Acts 1973, 63rd Leg., p. 883, ch. 399, Sec. 1, eff. Jan. 1, 1974.  Amended by Acts 1993, 73rd Leg., ch. 900, Sec. 1.01, eff. Sept. 1, 1994;  Acts 1995, 74th Leg., ch. 190, Sec. 1, eff. Sept. 1, 1995.

Sec. 9.32.  DEADLY FORCE IN DEFENSE OF PERSON.  (a)  A person is justified in using deadly force against another:

(1)  if he would be justified in using force against the other under Section 9.31;

(2)  if a reasonable person in the actor's situation would not have retreated;  and

(3)  when and to the degree he reasonably believes the deadly force is immediately necessary:

(A)  to protect himself against the other's use or attempted use of unlawful deadly force;  or

(B)  to prevent the other's imminent commission of aggravated kidnapping, murder, sexual assault, aggravated sexual assault, robbery, or aggravated robbery.

(b)  The requirement imposed by Subsection (a)(2) does not apply to an actor who uses force against a person who is at the time of the use of force committing an offense of unlawful entry in the habitation of the actor.
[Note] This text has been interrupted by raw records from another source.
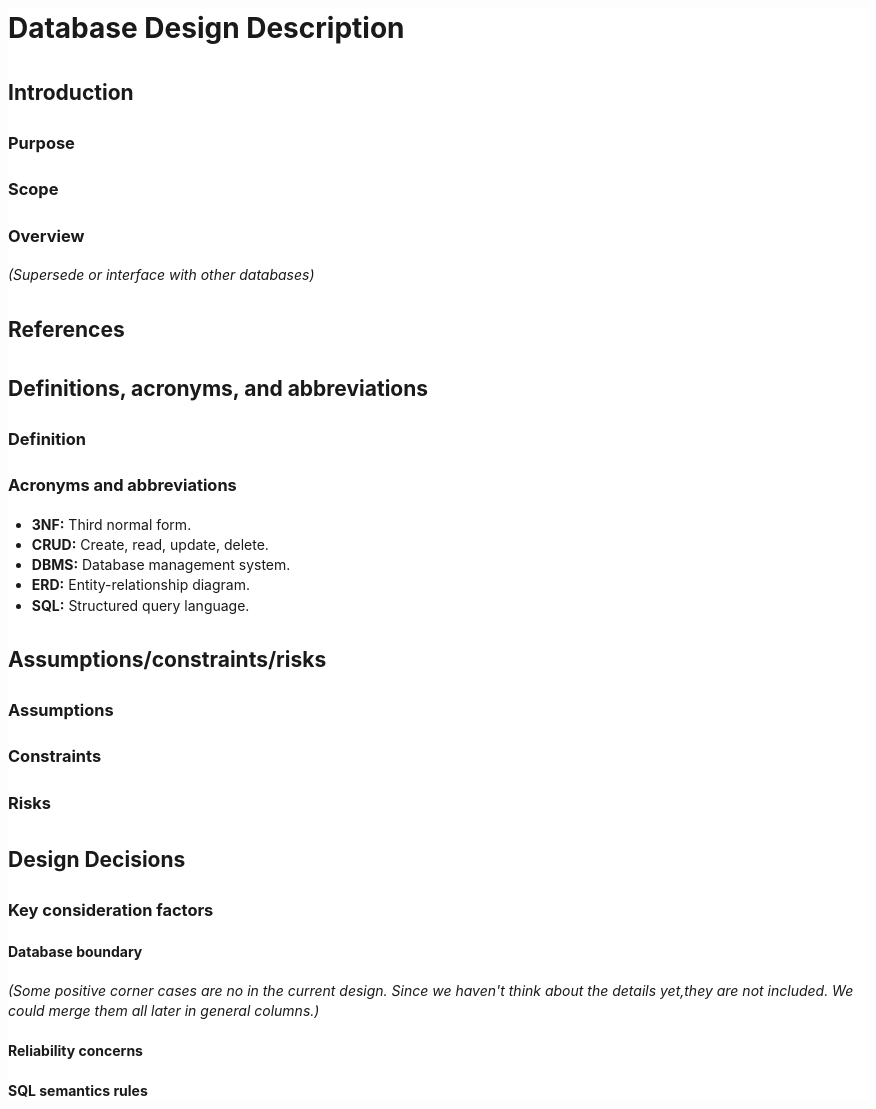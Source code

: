 # Database Design Description

## Introduction

### Purpose

### Scope

### Overview

*(Supersede or interface with other databases)*

## References

## Definitions, acronyms, and abbreviations

### Definition

### Acronyms and abbreviations

+ **3NF:** Third normal form.
+ **CRUD:** Create, read, update, delete.
+ **DBMS:** Database management system.
+ **ERD:** Entity-relationship diagram.
+ **SQL:** Structured query language.

## Assumptions/constraints/risks

### Assumptions

### Constraints

### Risks

## Design Decisions

### Key consideration factors

#### Database boundary

*(Some positive corner cases are no in the current design. Since we haven't think about the details yet,they are not included. We could merge them all later in general columns.)*

#### Reliability concerns

#### SQL semantics rules
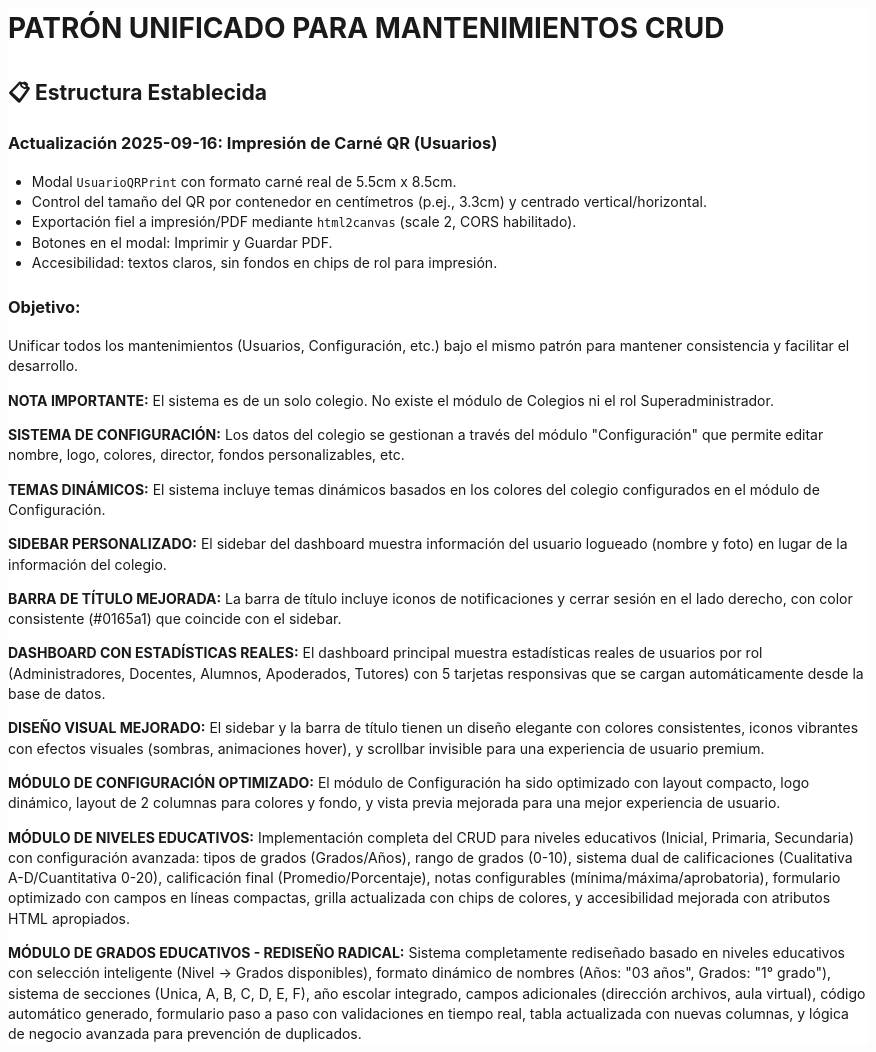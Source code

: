 # PATRÓN UNIFICADO PARA MANTENIMIENTOS CRUD

## 📋 Estructura Establecida

### Actualización 2025-09-16: Impresión de Carné QR (Usuarios)

- Modal `UsuarioQRPrint` con formato carné real de 5.5cm x 8.5cm.
- Control del tamaño del QR por contenedor en centímetros (p.ej., 3.3cm) y centrado vertical/horizontal.
- Exportación fiel a impresión/PDF mediante `html2canvas` (scale 2, CORS habilitado).
- Botones en el modal: Imprimir y Guardar PDF.
- Accesibilidad: textos claros, sin fondos en chips de rol para impresión.

### **Objetivo:**

Unificar todos los mantenimientos (Usuarios, Configuración, etc.) bajo el mismo patrón para mantener consistencia y facilitar el desarrollo.

**NOTA IMPORTANTE:** El sistema es de un solo colegio. No existe el módulo de Colegios ni el rol Superadministrador.

**SISTEMA DE CONFIGURACIÓN:** Los datos del colegio se gestionan a través del módulo "Configuración" que permite editar nombre, logo, colores, director, fondos personalizables, etc.

**TEMAS DINÁMICOS:** El sistema incluye temas dinámicos basados en los colores del colegio configurados en el módulo de Configuración.

**SIDEBAR PERSONALIZADO:** El sidebar del dashboard muestra información del usuario logueado (nombre y foto) en lugar de la información del colegio.

**BARRA DE TÍTULO MEJORADA:** La barra de título incluye iconos de notificaciones y cerrar sesión en el lado derecho, con color consistente (#0165a1) que coincide con el sidebar.

**DASHBOARD CON ESTADÍSTICAS REALES:** El dashboard principal muestra estadísticas reales de usuarios por rol (Administradores, Docentes, Alumnos, Apoderados, Tutores) con 5 tarjetas responsivas que se cargan automáticamente desde la base de datos.

**DISEÑO VISUAL MEJORADO:** El sidebar y la barra de título tienen un diseño elegante con colores consistentes, iconos vibrantes con efectos visuales (sombras, animaciones hover), y scrollbar invisible para una experiencia de usuario premium.

**MÓDULO DE CONFIGURACIÓN OPTIMIZADO:** El módulo de Configuración ha sido optimizado con layout compacto, logo dinámico, layout de 2 columnas para colores y fondo, y vista previa mejorada para una mejor experiencia de usuario.

**MÓDULO DE NIVELES EDUCATIVOS:** Implementación completa del CRUD para niveles educativos (Inicial, Primaria, Secundaria) con configuración avanzada: tipos de grados (Grados/Años), rango de grados (0-10), sistema dual de calificaciones (Cualitativa A-D/Cuantitativa 0-20), calificación final (Promedio/Porcentaje), notas configurables (mínima/máxima/aprobatoria), formulario optimizado con campos en líneas compactas, grilla actualizada con chips de colores, y accesibilidad mejorada con atributos HTML apropiados.

**MÓDULO DE GRADOS EDUCATIVOS - REDISEÑO RADICAL:** Sistema completamente rediseñado basado en niveles educativos con selección inteligente (Nivel → Grados disponibles), formato dinámico de nombres (Años: "03 años", Grados: "1° grado"), sistema de secciones (Unica, A, B, C, D, E, F), año escolar integrado, campos adicionales (dirección archivos, aula virtual), código automático generado, formulario paso a paso con validaciones en tiempo real, tabla actualizada con nuevas columnas, y lógica de negocio avanzada para prevención de duplicados.
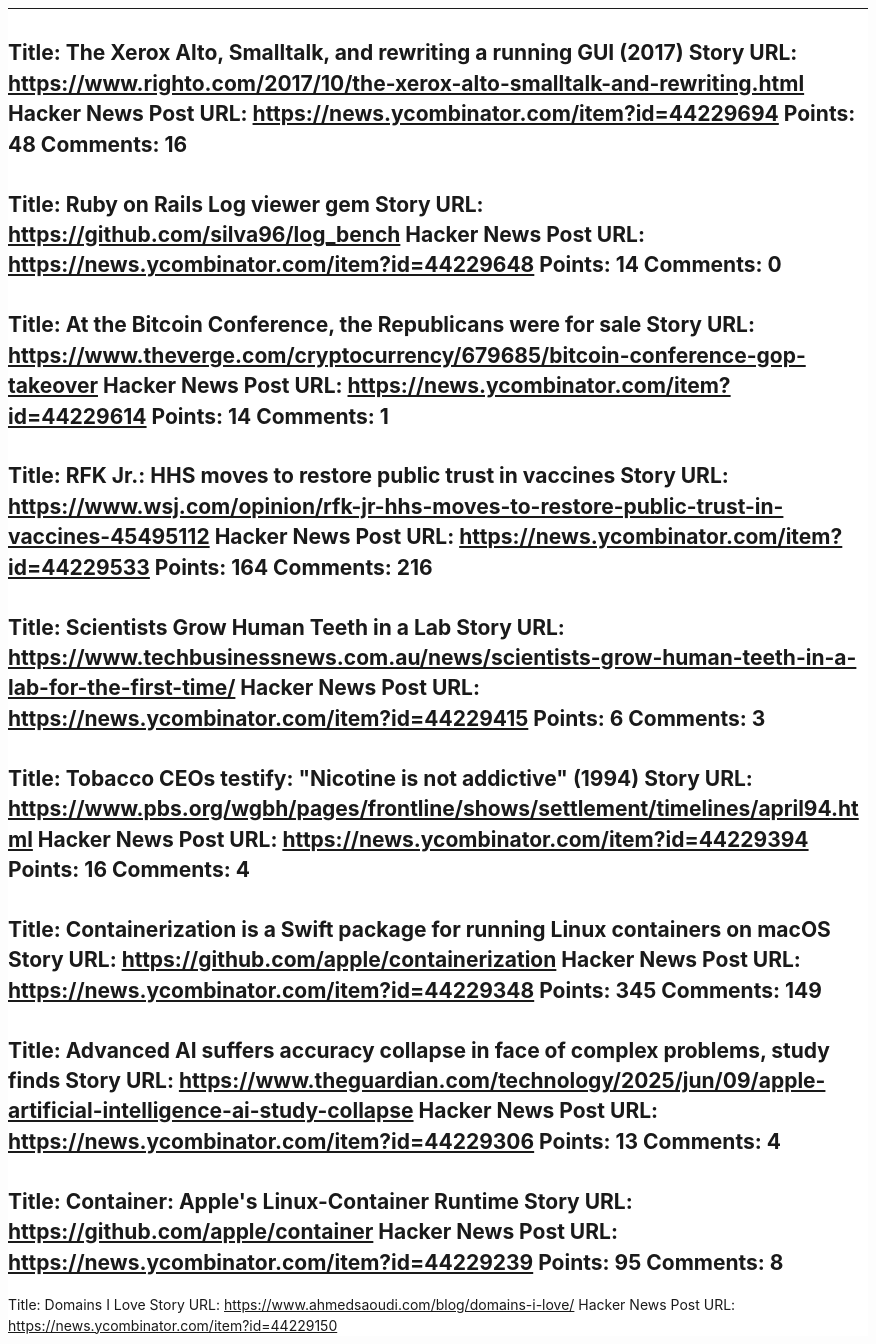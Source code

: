 ----------------------------------------
Title: The Xerox Alto, Smalltalk, and rewriting a running GUI (2017)
Story URL: https://www.righto.com/2017/10/the-xerox-alto-smalltalk-and-rewriting.html
Hacker News Post URL: https://news.ycombinator.com/item?id=44229694
Points: 48
Comments: 16
----------------------------------------
Title: Ruby on Rails Log viewer gem
Story URL: https://github.com/silva96/log_bench
Hacker News Post URL: https://news.ycombinator.com/item?id=44229648
Points: 14
Comments: 0
----------------------------------------
Title: At the Bitcoin Conference, the Republicans were for sale
Story URL: https://www.theverge.com/cryptocurrency/679685/bitcoin-conference-gop-takeover
Hacker News Post URL: https://news.ycombinator.com/item?id=44229614
Points: 14
Comments: 1
----------------------------------------
Title: RFK Jr.: HHS moves to restore public trust in vaccines
Story URL: https://www.wsj.com/opinion/rfk-jr-hhs-moves-to-restore-public-trust-in-vaccines-45495112
Hacker News Post URL: https://news.ycombinator.com/item?id=44229533
Points: 164
Comments: 216
----------------------------------------
Title: Scientists Grow Human Teeth in a Lab
Story URL: https://www.techbusinessnews.com.au/news/scientists-grow-human-teeth-in-a-lab-for-the-first-time/
Hacker News Post URL: https://news.ycombinator.com/item?id=44229415
Points: 6
Comments: 3
----------------------------------------
Title: Tobacco CEOs testify: "Nicotine is not addictive" (1994)
Story URL: https://www.pbs.org/wgbh/pages/frontline/shows/settlement/timelines/april94.html
Hacker News Post URL: https://news.ycombinator.com/item?id=44229394
Points: 16
Comments: 4
----------------------------------------
Title: Containerization is a Swift package for running Linux containers on macOS
Story URL: https://github.com/apple/containerization
Hacker News Post URL: https://news.ycombinator.com/item?id=44229348
Points: 345
Comments: 149
----------------------------------------
Title: Advanced AI suffers accuracy collapse in face of complex problems, study finds
Story URL: https://www.theguardian.com/technology/2025/jun/09/apple-artificial-intelligence-ai-study-collapse
Hacker News Post URL: https://news.ycombinator.com/item?id=44229306
Points: 13
Comments: 4
----------------------------------------
Title: Container: Apple's Linux-Container Runtime
Story URL: https://github.com/apple/container
Hacker News Post URL: https://news.ycombinator.com/item?id=44229239
Points: 95
Comments: 8
----------------------------------------
Title: Domains I Love
Story URL: https://www.ahmedsaoudi.com/blog/domains-i-love/
Hacker News Post URL: https://news.ycombinator.com/item?id=44229150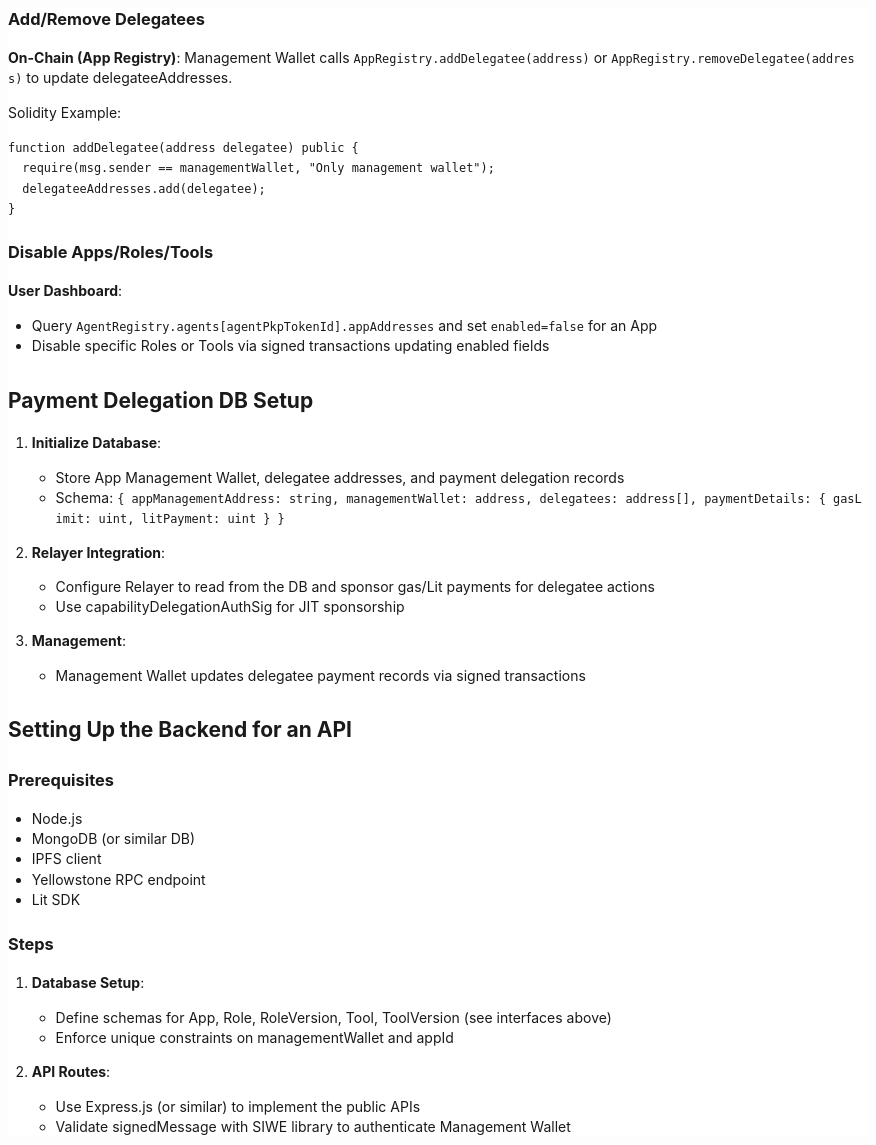 ### Add/Remove Delegatees

**On-Chain (App Registry)**:
Management Wallet calls `AppRegistry.addDelegatee(address)` or `AppRegistry.removeDelegatee(address)` to update delegateeAddresses.

Solidity Example:
```solidity
function addDelegatee(address delegatee) public {
  require(msg.sender == managementWallet, "Only management wallet");
  delegateeAddresses.add(delegatee);
}
```

### Disable Apps/Roles/Tools

**User Dashboard**:
- Query `AgentRegistry.agents[agentPkpTokenId].appAddresses` and set `enabled=false` for an App
- Disable specific Roles or Tools via signed transactions updating enabled fields

## Payment Delegation DB Setup

1. **Initialize Database**:
   - Store App Management Wallet, delegatee addresses, and payment delegation records
   - Schema: `{ appManagementAddress: string, managementWallet: address, delegatees: address[], paymentDetails: { gasLimit: uint, litPayment: uint } }`

2. **Relayer Integration**:
   - Configure Relayer to read from the DB and sponsor gas/Lit payments for delegatee actions
   - Use capabilityDelegationAuthSig for JIT sponsorship

3. **Management**:
   - Management Wallet updates delegatee payment records via signed transactions

## Setting Up the Backend for an API

### Prerequisites
- Node.js
- MongoDB (or similar DB)
- IPFS client
- Yellowstone RPC endpoint
- Lit SDK

### Steps

1. **Database Setup**:
   - Define schemas for App, Role, RoleVersion, Tool, ToolVersion (see interfaces above)
   - Enforce unique constraints on managementWallet and appId

2. **API Routes**:
   - Use Express.js (or similar) to implement the public APIs
   - Validate signedMessage with SIWE library to authenticate Management Wallet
Acts 1973, 63rd Leg., p. 883, ch. 399, Sec. 1, eff. Jan. 1, 1974.  Amended by Acts 1983, 68th Leg., p. 5316, ch. 977, Sec. 5, eff. Sept. 1, 1983;  Acts 1993, 73rd Leg., ch. 900, Sec. 1.01, eff. Sept. 1, 1994;  Acts 1995, 74th Leg., ch. 235, Sec. 1, eff. Sept. 1, 1995.

Sec. 9.33.  DEFENSE OF THIRD PERSON.  A person is justified in using force or deadly force against another to protect a third person if:

(1)  under the circumstances as the actor reasonably believes them to be, the actor would be justified under Section 9.31 or 9.32 in using force or deadly force to protect himself against the unlawful force or unlawful deadly force he reasonably believes to be threatening the third person he seeks to protect;  and

(2)  the actor reasonably believes that his intervention is immediately necessary to protect the third person.

Acts 1973, 63rd Leg., p. 883, ch. 399, Sec. 1, eff. Jan. 1, 1974.  Amended by Acts 1993, 73rd Leg., ch. 900, Sec. 1.01, eff. Sept. 1, 1994.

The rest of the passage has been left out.